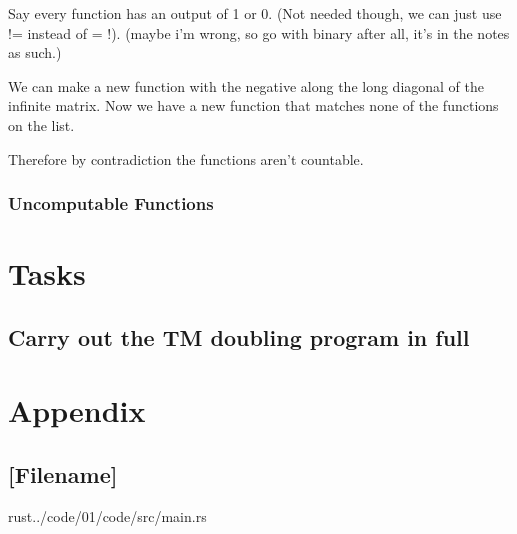 \documentclass{article}
\begin{document}
Say every function has an output of 1 or 0. (Not needed though, we can just use != instead of = !). (maybe i'm wrong, so go with binary after all, it's in the notes as such.)

We can make a new function with the negative along the long diagonal of the infinite matrix.
Now we have a new function that matches none of the functions on the list.

Therefore by contradiction the functions aren't countable.

\subsubsection{Uncomputable Functions}

\section{Tasks}

\subsection{Carry out the TM doubling program in full}

\pagebreak
%

\section*{Appendix}

\subsection*{[Filename]}
\begin{inputminted}{rust}{../code/01/code/src/main.rs}
\end{inputminted}
\end{document}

- [WHAT YOU ARE ASKED TO DO]
Give the data again exactly as it appears, but without any images.

- [TASK RESULT]
 \documentclass{article}
\begin{document}
Say every function has an output of 1 or 0. (Not needed though, we can just use != instead of = !). (maybe i'm wrong, so go with binary after all, it's in the notes as such.)

We can make a new function with the negative along the long diagonal of the infinite matrix.
Now we have a new function that matches none of the functions on the list.

Therefore by contradiction the functions aren't countable.

\subsubsection{Uncomputable Functions}

\section{Tasks}

\subsection{Carry out the TM doubling program in full}

\pagebreak
%

\section*{Appendix}

\subsection*{[Filename]}
\begin{inputminted}{rust}{../code/01/code/src/main.rs}
\end{inputminted}
\end{document}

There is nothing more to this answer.